I saw restaurants delivering trays of free food to shelters, shop owners donating their wares, students helping clear molding drywall and deacons delivering bottled water.

I saw community leaders; Girl Scouts; members of the Baptist, African Methodist Episcopal and Church of Jesus Christ of Latter-day Saint churches; people from Bloomberg Philanthropies, the fashion industry and volunteers from as far away as Israel come to our aid.

I saw families who’d lost everything they owned reach out and give of themselves freely to neighbors who somehow had it even worse than they did.

I saw one city become one people and rise above a 1,000-year flood with 1,000 simple acts of kindness and that — more than road closures or insurance claims — is the story of October 2015.

Ten years later, that’s the story we need to remember because we don’t see it much when we look at each other right now. It’s hard to remember that no one asked who you voted for before they let you into the emergency shelter and that the troops deployed during the flood were driving water trucks, not carrying assault rifles.

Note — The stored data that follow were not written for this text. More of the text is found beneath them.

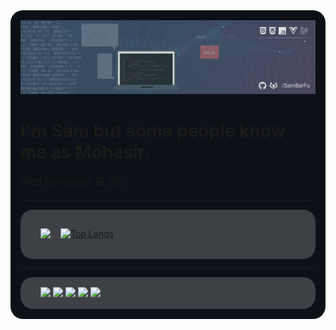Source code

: <div style="background-color: #0d1117; padding: 1rem; border-radius: 20px">
<div>
<img styles="border-radius: 25px" src="https://github.com/SamBarFu/SamBarFu/blob/main/bannerReadme.png"/>

# I'm Sam  but some people know me as Mohasir.
<small style="font-size: 16px; font-weight: 400;">Web Developer :computer: :nicaragua:</small>

</div>

---
<div style="display:flex; gap: 1rem; flex-wrap: wrap; background-color: rgba(255, 255, 255, .2); border-radius: 20px; padding: 1rem 2rem">

![](https://github-readme-stats.vercel.app/api?username=SamBarFu&show_icons=true&theme=dark&hide_title=true)

[![Top Langs](https://github-readme-stats.vercel.app/api/top-langs/?username=SamBarFu&hide=java&layout=compact&theme=dark)](https://github.com/anuraghazra/github-readme-stats)

</div>

---

<div style="background-color: rgba(255, 255, 255, .2); border-radius: 20px; padding: 1rem 2rem">

<img src = "https://img.shields.io/badge/-HTML5-E34F26?style=flat&logo=html5&logoColor=white"> 
<img src = "https://img.shields.io/badge/-CSS3-1572B6?style=flat&logo=css3&logoColor=white">
<img src="https://img.shields.io/badge/-JavaScript-eed718?style=flat&logo=javascript&logoColor=ffffff">
<img src="https://img.shields.io/badge/-Sass-cc6699?style=flat&logo=sass&logoColor=ffffff">
<img src="https://img.shields.io/badge/-React-000000?style=flat&logo=react&logoColor=00c8ff">

</div>
</div>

It’s hard to remember, and maybe there are some who’ll say that’s not who we are anymore. But I don’t believe that. I believe we are our brothers’ keepers and our sisters’ keepers, a fabric of families and individuals from across the wide spectrum of separate circumstance, beholden only to each other, woven free and indivisible into the greater whole of community.

Even with all the shouting and the slogans and the violence and the hate we see right now, I still believe that with all my heart. I believe it because I’ve seen it with my own eyes.

We just need to remember.

Steve Benjamin was mayor of Columbia from 2010 to 2021.